La Costituzione e gli attuali equilibri tra i partiti dicono anche che il Quirinale non è semplicemente il coronamento di una carriera politica: è il vero baricentro del potere oggi in Italia. La narrazione mainstream ripete che la stanza dei bottoni si trova a Palazzo Chigi, e che Mario Draghi non ambirebbe subito al Quirinale perché da presidente del Consiglio gestirebbe un potere maggiore. Non è del tutto così. Draghi è a Palazzo Chigi perché ce l’ha voluto e messo Sergio Mattarella. Ed è il capo dello Stato a fargli da parafulmine tenendolo al riparo dalle tempeste che quotidianamente scoppiano tra i partiti e i parlamentari.

Si dice che Draghi sia il garante dell’attuazione del Pnrr presso le cancellerie europee: errore, il garante vero è Mattarella. Si dice anche che l’attuale inquilino del Colle sia stanco e non veda l’ora di ritirarsi a fare il nonno, ma che in fondo non gli dispiacerebbe se i partiti si prostrassero davanti a lui come fecero sette anni fa con Giorgio Napolitano implorando un prolungamento del mandato. Si dice infine che Draghi non ne possa più di passare le giornate a ricucire i litigi tra i partiti e che il suo vero obiettivo sia proprio quello di trasferirsi subito al Quirinale, in modo da vestire i panni del garante più che del capo operativo.

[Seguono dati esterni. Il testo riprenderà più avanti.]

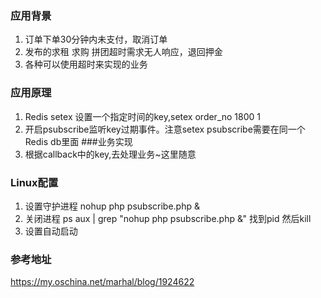 ### 应用背景
1. 订单下单30分钟内未支付，取消订单
2. 发布的求租 求购 拼团超时需求无人响应，退回押金
3. 各种可以使用超时来实现的业务  
### 应用原理
1. Redis setex 设置一个指定时间的key,setex order_no 1800 1  
2. 开启psubscribe监听key过期事件。注意setex psubscribe需要在同一个Redis db里面
###业务实现
1. 根据callback中的key,去处理业务~这里随意  
### Linux配置
1. 设置守护进程 nohup php psubscribe.php &
2. 关闭进程 ps aux | grep "nohup php psubscribe.php &" 找到pid 然后kill  
3. 设置自动启动  
### 参考地址
https://my.oschina.net/marhal/blog/1924622
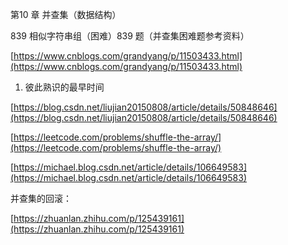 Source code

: 第10 章 并查集（数据结构）

839 相似字符串组（困难）839 题（并查集困难题参考资料）

[https://www.cnblogs.com/grandyang/p/11503433.html](https://www.cnblogs.com/grandyang/p/11503433.html)

1. 彼此熟识的最早时间

[https://blog.csdn.net/liujian20150808/article/details/50848646](https://blog.csdn.net/liujian20150808/article/details/50848646)

[https://leetcode.com/problems/shuffle-the-array/](https://leetcode.com/problems/shuffle-the-array/)

[https://michael.blog.csdn.net/article/details/106649583](https://michael.blog.csdn.net/article/details/106649583)

并查集的回滚：

[https://zhuanlan.zhihu.com/p/125439161](https://zhuanlan.zhihu.com/p/125439161) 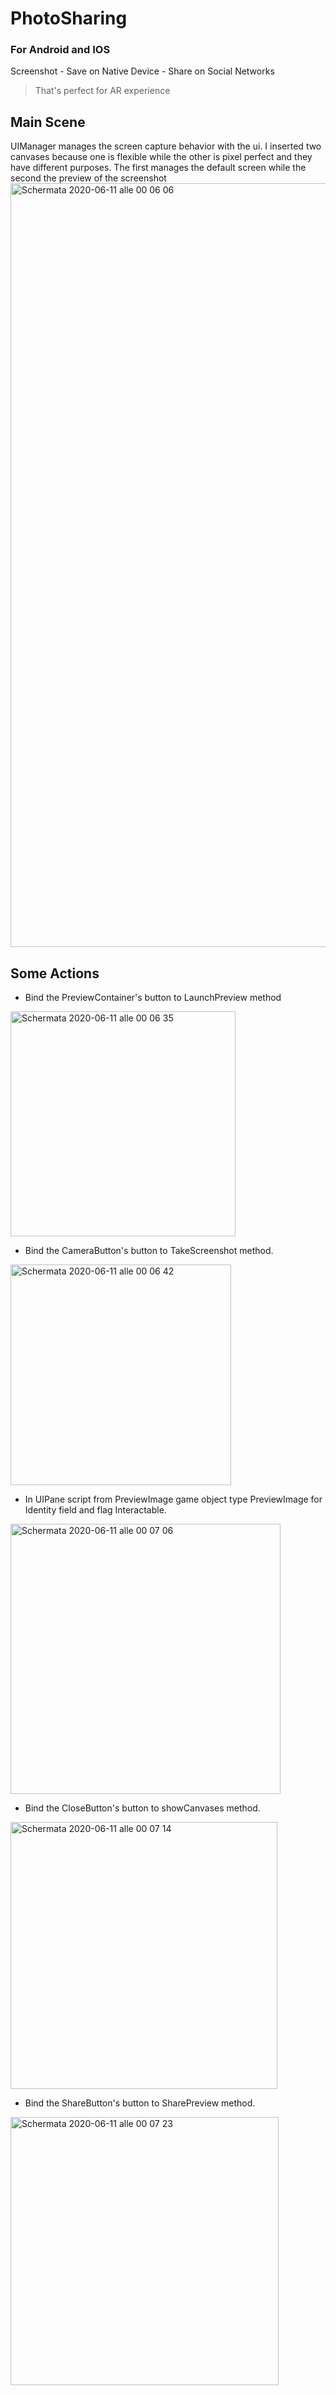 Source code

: # PhotoSharing
### For Android and IOS
Screenshot - Save on Native Device - Share on Social Networks

> That's perfect for AR experience

## Main Scene
UIManager manages the screen capture behavior with the ui.
I inserted two canvases because one is flexible while the other is pixel perfect and they have different purposes.
The first manages the default screen while the second the preview of the screenshot
<img width="1222" alt="Schermata 2020-06-11 alle 00 06 06" src="https://user-images.githubusercontent.com/9513748/84323782-b5562100-ab77-11ea-8e44-2e7dcb7f47e2.png">

## Some Actions
- Bind the PreviewContainer's button to LaunchPreview method
<img width="360" alt="Schermata 2020-06-11 alle 00 06 35" src="https://user-images.githubusercontent.com/9513748/84324853-b5efb700-ab79-11ea-808c-4b9a97be8ffc.png">

- Bind the CameraButton's button to TakeScreenshot method.
<img width="353" alt="Schermata 2020-06-11 alle 00 06 42" src="https://user-images.githubusercontent.com/9513748/84325826-f2bcad80-ab7b-11ea-8e5a-fcb82c5fe9bb.png">

- In UIPane script from PreviewImage game object type PreviewImage for Identity field and flag Interactable.
<img width="432" alt="Schermata 2020-06-11 alle 00 07 06" src="https://user-images.githubusercontent.com/9513748/84325838-f8b28e80-ab7b-11ea-9c82-d2b749242f33.png">

- Bind the CloseButton's button to showCanvases method.
<img width="427" alt="Schermata 2020-06-11 alle 00 07 14" src="https://user-images.githubusercontent.com/9513748/84325844-fb14e880-ab7b-11ea-964b-c3c8ca00be31.png">

- Bind the ShareButton's button to SharePreview method.
<img width="429" alt="Schermata 2020-06-11 alle 00 07 23" src="https://user-images.githubusercontent.com/9513748/84325847-fc461580-ab7b-11ea-92d7-8649fd410ee7.png">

Mattarella ancora al Colle almeno per un paio d’anni, Draghi ancora a Palazzo Chigi per attuare il Pnrr secondo i voleri europei, i partiti a cuccia come entusiasti portatori d’acqua: questa è la narrazione più accreditata. Mancano 5 mesi a quando il Parlamento allargato voterà il nuovo presidente e incognite sempre più pesanti si addensano su questo disegno.